Reproduce the entries below exactly, but only from the line containing "Версия NET 4.8*/" to the line containing "Позвать друга на", inclusive.

# Records to use
=== Begin Enclosure ===

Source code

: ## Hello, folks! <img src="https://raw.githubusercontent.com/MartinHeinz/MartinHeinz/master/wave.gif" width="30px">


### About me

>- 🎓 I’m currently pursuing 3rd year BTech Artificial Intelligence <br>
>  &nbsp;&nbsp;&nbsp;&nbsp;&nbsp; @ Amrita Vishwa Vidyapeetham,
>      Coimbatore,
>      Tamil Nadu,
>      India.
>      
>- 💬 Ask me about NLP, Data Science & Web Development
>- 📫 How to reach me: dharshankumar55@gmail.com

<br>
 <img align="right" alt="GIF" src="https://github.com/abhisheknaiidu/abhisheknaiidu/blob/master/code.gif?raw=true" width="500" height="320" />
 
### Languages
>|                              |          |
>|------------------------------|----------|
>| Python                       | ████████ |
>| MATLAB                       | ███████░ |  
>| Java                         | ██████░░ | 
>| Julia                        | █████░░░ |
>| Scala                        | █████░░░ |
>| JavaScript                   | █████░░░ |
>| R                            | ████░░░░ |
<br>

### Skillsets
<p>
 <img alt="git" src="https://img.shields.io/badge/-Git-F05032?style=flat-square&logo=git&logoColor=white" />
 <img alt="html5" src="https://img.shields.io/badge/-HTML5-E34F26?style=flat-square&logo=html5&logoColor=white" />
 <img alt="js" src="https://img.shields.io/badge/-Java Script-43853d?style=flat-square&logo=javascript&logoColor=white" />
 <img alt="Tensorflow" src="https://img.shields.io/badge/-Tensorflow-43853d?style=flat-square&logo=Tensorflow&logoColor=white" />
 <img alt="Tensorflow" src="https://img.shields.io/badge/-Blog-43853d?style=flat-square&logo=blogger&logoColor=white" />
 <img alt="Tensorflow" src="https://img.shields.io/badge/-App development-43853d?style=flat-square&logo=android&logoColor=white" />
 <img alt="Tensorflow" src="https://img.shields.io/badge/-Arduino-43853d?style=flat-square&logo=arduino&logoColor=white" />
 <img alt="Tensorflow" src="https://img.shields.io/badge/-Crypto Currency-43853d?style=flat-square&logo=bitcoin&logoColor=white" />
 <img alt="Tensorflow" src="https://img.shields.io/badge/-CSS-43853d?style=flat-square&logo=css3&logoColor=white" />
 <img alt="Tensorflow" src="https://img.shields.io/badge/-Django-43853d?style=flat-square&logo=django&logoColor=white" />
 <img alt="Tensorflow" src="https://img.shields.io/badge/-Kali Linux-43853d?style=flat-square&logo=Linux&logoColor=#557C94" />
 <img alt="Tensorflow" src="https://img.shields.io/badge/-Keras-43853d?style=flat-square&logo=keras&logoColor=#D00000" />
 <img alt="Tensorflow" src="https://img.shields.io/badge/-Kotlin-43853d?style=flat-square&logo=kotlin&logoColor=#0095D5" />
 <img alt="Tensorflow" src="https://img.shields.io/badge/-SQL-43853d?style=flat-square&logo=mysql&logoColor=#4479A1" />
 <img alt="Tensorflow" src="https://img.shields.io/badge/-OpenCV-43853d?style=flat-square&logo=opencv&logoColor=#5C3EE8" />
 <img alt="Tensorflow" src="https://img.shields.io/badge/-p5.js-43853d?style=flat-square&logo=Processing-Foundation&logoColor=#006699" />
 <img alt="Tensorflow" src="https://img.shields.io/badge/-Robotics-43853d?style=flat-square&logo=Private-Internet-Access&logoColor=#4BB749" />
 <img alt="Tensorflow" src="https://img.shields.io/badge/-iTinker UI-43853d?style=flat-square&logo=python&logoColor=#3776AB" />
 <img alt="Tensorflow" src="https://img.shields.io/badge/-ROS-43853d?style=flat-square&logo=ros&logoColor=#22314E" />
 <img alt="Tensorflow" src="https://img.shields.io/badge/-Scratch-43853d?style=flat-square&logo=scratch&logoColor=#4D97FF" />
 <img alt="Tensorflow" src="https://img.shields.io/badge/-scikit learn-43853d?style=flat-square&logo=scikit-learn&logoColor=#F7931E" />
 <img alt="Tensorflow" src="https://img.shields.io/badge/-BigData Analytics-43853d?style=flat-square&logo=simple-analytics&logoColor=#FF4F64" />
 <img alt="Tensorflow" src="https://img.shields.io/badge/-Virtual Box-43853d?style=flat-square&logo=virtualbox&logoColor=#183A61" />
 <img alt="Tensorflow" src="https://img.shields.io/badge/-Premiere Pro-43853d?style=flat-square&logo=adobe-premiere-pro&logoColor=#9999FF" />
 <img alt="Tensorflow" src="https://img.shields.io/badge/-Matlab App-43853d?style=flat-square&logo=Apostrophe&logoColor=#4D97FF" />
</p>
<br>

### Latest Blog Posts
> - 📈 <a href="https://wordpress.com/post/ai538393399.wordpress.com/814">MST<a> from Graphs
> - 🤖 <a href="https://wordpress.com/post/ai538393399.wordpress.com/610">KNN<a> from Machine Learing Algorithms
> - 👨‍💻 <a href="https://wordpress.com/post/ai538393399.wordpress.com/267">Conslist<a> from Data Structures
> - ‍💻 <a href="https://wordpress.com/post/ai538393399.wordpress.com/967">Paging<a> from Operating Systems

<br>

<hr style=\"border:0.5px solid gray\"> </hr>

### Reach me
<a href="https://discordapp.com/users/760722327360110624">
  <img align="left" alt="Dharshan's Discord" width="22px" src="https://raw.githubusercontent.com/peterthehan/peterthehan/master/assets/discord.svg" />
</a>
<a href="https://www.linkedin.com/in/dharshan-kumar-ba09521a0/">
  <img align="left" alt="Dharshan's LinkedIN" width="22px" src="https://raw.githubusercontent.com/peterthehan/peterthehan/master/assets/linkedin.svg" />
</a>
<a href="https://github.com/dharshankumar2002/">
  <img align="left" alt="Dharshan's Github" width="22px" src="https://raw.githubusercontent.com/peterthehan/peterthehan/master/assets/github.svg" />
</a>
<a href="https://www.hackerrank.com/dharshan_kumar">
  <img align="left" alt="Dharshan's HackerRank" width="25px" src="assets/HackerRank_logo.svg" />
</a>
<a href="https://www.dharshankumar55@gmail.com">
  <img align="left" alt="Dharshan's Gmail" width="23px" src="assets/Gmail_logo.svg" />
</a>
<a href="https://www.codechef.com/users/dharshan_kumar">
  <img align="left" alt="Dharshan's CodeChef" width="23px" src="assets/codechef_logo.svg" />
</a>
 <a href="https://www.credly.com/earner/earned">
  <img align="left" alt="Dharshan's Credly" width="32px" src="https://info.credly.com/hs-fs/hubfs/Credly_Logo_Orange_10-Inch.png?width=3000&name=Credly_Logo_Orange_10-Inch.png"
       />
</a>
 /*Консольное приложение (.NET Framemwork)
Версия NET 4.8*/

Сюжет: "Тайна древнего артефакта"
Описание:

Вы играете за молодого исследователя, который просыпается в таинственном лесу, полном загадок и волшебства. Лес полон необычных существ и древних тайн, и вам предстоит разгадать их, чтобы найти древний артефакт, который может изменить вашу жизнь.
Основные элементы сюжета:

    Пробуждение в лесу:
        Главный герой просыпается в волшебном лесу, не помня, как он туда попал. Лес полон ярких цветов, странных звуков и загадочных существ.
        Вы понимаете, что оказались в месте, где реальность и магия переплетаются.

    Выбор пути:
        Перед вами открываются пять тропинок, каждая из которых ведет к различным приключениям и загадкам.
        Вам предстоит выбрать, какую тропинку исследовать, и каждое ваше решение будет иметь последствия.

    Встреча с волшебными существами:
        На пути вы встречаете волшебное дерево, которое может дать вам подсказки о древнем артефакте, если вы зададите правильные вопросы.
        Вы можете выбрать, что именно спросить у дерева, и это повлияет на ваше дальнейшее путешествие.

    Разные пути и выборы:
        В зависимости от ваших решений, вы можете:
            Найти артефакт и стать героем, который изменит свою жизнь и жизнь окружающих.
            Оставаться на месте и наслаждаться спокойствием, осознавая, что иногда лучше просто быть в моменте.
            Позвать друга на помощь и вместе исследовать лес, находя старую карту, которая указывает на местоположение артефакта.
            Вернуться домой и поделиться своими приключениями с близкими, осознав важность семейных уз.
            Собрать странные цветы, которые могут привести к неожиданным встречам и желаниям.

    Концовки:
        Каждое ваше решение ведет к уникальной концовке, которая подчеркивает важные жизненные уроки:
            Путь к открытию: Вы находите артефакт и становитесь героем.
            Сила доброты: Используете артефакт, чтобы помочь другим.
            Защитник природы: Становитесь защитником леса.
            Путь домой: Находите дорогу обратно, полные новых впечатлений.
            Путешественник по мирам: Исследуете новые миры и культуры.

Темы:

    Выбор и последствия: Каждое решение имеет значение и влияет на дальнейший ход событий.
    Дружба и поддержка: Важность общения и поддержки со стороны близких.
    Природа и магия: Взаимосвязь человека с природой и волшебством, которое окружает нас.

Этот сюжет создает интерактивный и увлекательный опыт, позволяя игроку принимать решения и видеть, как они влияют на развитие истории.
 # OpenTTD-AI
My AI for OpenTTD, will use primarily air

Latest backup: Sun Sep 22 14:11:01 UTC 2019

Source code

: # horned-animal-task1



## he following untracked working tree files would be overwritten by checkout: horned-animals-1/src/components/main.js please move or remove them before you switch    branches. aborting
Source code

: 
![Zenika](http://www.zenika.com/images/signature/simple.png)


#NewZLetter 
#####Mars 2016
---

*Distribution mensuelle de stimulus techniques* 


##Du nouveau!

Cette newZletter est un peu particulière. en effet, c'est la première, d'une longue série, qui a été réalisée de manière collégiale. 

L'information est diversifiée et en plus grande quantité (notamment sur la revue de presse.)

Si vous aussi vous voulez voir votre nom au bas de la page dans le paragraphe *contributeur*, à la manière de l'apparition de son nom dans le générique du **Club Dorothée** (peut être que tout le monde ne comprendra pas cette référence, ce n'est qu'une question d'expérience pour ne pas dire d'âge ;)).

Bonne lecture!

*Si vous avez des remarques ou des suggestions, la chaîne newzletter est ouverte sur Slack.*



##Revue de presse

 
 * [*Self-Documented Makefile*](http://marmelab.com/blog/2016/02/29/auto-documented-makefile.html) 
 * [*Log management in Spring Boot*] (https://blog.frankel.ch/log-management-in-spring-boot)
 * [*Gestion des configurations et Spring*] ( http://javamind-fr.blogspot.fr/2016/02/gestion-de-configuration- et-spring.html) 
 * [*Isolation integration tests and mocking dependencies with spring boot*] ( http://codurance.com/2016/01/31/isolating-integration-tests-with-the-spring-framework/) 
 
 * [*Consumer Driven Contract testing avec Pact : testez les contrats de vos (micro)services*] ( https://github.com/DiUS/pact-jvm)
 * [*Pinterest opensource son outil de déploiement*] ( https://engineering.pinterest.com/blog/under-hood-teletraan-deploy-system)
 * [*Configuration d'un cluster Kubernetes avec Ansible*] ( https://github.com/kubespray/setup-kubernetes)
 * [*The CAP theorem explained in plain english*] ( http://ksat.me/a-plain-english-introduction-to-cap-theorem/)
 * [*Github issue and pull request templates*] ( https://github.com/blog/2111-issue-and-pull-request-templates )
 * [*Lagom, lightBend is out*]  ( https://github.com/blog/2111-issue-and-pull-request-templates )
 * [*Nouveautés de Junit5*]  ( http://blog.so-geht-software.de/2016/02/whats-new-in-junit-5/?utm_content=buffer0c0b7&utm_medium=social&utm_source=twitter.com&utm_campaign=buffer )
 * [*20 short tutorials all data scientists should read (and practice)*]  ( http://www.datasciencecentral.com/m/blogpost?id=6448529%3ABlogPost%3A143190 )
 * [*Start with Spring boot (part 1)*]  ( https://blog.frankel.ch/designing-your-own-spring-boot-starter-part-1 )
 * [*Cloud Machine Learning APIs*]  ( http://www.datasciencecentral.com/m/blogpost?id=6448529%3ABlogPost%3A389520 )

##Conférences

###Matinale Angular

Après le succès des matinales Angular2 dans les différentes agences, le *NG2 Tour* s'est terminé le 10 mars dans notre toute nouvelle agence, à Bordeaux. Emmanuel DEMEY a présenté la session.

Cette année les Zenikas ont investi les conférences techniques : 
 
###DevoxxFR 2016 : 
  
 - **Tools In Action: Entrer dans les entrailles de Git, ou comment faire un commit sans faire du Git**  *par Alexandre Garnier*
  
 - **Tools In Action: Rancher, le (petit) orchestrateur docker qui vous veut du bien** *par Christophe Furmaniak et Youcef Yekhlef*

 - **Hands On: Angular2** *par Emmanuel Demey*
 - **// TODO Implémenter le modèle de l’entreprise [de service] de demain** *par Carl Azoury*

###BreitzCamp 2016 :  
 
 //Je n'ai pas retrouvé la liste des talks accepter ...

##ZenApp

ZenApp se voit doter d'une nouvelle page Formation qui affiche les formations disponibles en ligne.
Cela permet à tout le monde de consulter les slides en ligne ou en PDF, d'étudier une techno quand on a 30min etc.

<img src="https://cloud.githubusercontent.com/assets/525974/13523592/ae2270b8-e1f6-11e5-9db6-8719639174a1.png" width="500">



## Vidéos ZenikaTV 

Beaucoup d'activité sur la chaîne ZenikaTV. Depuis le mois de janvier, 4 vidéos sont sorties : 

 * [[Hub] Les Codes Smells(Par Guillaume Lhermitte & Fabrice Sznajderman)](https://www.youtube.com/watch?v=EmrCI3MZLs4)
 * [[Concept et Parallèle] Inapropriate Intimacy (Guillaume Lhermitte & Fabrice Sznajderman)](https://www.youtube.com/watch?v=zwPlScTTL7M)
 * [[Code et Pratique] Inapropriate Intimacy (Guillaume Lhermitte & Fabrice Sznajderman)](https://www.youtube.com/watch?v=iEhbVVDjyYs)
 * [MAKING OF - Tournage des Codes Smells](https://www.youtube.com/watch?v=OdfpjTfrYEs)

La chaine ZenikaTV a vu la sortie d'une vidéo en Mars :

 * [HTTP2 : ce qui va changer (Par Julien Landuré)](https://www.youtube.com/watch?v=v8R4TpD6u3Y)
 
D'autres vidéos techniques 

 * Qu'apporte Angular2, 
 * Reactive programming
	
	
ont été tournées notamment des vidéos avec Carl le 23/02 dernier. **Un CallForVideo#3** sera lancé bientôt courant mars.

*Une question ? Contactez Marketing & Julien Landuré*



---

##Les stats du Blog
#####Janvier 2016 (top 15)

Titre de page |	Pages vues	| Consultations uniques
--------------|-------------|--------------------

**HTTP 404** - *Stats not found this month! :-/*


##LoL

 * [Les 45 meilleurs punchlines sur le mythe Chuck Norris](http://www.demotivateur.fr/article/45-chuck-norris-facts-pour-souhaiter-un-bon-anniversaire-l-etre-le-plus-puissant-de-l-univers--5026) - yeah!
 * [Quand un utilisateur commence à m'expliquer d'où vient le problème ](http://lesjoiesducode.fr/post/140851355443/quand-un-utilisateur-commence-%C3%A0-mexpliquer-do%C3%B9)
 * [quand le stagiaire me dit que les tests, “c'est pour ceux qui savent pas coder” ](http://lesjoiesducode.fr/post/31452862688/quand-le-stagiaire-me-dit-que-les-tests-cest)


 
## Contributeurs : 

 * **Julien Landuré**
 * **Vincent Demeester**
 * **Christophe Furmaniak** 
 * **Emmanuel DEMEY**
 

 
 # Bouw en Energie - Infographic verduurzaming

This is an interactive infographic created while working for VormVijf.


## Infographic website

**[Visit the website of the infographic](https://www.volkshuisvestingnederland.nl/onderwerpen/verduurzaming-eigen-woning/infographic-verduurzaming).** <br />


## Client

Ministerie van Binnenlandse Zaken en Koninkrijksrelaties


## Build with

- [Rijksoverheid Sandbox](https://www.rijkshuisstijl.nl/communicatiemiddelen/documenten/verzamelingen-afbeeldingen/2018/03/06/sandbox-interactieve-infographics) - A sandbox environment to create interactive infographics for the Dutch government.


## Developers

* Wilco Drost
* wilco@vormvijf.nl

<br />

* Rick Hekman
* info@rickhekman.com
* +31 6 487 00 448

=== End Enclosure ===

# Answer below
Версия NET 4.8*/

Сюжет: "Тайна древнего артефакта"
Описание:

Вы играете за молодого исследователя, который просыпается в таинственном лесу, полном загадок и волшебства. Лес полон необычных существ и древних тайн, и вам предстоит разгадать их, чтобы найти древний артефакт, который может изменить вашу жизнь.
Основные элементы сюжета:

    Пробуждение в лесу:
        Главный герой просыпается в волшебном лесу, не помня, как он туда попал. Лес полон ярких цветов, странных звуков и загадочных существ.
        Вы понимаете, что оказались в месте, где реальность и магия переплетаются.

    Выбор пути:
        Перед вами открываются пять тропинок, каждая из которых ведет к различным приключениям и загадкам.
        Вам предстоит выбрать, какую тропинку исследовать, и каждое ваше решение будет иметь последствия.

    Встреча с волшебными существами:
        На пути вы встречаете волшебное дерево, которое может дать вам подсказки о древнем артефакте, если вы зададите правильные вопросы.
        Вы можете выбрать, что именно спросить у дерева, и это повлияет на ваше дальнейшее путешествие.

    Разные пути и выборы:
        В зависимости от ваших решений, вы можете:
            Найти артефакт и стать героем, который изменит свою жизнь и жизнь окружающих.
            Оставаться на месте и наслаждаться спокойствием, осознавая, что иногда лучше просто быть в моменте.
            Позвать друга на помощь и вместе исследовать лес, находя старую карту, которая указывает на местоположение артефакта.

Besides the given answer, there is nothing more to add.